Editor’s Page
Editor’s Page
As we go to press, a great American city is being destroyed; tens of thousands of its inhabitants are in desperate straits. What happened in New Orleans at the end of August should prompt an urgent reconsideration of homeland security. We have been arguing since 9/11 that a government’s commitment to the security of its citizens involves a lot more than protecting them against terrorist attacks. It involves social security, economic security, environmental security, and medical security. Terrorists put everyone at risk, but natural disasters, as we are being taught yet again, target the poorest and most vulnerable of our citizens. And so governments that tolerate (or foster) poverty and vulnerability are complicit in the deaths and injuries that result. It is an old lesson: security is not consistent with radical inequality.

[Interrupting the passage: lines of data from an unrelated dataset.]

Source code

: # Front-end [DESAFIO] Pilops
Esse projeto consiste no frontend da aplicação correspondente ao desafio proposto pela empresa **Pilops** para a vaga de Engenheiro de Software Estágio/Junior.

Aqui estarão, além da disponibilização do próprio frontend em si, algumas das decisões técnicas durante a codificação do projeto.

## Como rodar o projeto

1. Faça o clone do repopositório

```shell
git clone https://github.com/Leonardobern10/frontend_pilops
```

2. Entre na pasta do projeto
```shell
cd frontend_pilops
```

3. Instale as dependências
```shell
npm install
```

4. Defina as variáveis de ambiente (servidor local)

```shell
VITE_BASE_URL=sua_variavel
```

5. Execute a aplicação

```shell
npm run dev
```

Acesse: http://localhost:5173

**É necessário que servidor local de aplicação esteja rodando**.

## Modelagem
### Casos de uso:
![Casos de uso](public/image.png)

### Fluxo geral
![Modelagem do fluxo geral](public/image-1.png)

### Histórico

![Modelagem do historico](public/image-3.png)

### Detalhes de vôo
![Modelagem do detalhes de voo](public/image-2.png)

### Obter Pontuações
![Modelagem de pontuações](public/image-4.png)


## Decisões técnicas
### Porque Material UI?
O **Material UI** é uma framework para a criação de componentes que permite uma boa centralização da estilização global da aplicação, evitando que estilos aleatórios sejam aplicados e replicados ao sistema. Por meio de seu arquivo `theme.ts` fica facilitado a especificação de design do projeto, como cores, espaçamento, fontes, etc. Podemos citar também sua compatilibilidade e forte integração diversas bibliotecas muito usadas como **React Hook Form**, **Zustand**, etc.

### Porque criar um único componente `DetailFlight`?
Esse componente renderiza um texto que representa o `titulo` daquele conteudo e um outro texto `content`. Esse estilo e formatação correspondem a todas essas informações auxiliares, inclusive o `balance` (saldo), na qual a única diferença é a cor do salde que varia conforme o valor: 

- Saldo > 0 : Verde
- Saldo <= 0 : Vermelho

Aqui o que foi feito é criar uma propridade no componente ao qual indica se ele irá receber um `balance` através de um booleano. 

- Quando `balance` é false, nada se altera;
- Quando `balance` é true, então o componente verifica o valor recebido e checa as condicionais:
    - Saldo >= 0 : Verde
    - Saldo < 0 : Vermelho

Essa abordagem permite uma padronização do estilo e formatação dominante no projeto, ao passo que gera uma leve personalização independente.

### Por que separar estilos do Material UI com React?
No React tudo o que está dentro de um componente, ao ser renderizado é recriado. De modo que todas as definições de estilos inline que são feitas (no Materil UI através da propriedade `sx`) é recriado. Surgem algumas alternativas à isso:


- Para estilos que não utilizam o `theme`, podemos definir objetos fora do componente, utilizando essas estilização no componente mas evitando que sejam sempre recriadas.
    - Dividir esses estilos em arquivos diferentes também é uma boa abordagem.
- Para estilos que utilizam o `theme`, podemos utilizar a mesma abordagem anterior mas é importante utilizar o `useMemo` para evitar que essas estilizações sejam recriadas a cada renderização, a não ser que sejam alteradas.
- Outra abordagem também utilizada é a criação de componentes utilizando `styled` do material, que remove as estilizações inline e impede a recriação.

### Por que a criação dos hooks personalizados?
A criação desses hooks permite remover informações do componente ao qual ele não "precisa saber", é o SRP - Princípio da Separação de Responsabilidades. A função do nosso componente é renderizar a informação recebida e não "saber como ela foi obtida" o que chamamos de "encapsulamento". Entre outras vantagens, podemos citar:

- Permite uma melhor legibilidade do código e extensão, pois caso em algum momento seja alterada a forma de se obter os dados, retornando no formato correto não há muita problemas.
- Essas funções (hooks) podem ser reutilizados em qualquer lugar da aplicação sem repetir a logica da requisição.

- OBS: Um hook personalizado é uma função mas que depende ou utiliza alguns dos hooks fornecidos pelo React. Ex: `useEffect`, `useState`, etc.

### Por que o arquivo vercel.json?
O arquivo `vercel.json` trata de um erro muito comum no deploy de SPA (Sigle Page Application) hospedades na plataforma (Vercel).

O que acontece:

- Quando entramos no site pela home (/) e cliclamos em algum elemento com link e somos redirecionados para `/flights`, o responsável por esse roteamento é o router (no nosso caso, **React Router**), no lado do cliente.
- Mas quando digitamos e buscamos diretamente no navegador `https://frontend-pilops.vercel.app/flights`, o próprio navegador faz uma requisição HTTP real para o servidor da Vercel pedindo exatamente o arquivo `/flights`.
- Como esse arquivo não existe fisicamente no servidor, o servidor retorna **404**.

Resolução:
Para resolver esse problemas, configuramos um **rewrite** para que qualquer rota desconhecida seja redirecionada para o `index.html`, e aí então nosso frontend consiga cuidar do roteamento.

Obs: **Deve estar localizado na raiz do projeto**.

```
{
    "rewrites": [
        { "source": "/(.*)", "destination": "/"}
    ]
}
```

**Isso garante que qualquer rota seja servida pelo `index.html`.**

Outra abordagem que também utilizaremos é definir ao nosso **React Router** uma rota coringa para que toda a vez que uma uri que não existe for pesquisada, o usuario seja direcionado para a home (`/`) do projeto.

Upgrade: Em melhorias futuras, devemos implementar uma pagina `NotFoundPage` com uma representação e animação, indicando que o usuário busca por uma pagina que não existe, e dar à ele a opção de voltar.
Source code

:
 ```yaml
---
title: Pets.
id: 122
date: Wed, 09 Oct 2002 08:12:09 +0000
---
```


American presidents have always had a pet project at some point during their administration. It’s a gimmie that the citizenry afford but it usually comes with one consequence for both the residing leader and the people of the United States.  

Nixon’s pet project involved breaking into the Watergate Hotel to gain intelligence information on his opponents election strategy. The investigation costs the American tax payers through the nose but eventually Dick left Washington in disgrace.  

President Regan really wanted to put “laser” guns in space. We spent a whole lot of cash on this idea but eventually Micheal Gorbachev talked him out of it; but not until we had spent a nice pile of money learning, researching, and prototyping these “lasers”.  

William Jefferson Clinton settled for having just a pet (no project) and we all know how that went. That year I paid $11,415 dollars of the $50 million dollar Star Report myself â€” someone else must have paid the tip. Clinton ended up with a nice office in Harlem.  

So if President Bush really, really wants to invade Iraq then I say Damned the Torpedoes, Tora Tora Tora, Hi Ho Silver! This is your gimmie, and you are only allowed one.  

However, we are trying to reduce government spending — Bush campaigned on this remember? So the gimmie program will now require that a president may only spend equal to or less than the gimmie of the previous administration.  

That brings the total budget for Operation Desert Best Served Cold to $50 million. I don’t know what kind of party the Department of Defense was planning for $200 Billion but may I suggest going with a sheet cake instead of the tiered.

Dissent has published a good many articles in these last years on the growing insecurity of ordinary Americans (not to mention the rest of the world: see Jeff Faux’s critique of globalization). This issue includes a brilliant analysis by Andrew Stark of the illogic of America’s public/private health care system—which leads Stark to argue for a system focused above all on the health risks that poor people live with every day.
The steady weakening of the union movement, the steady decline in the proportion of the work force that is organized makes all American workers more vulnerable. Jim McNeill asks whether labor’s “house divi...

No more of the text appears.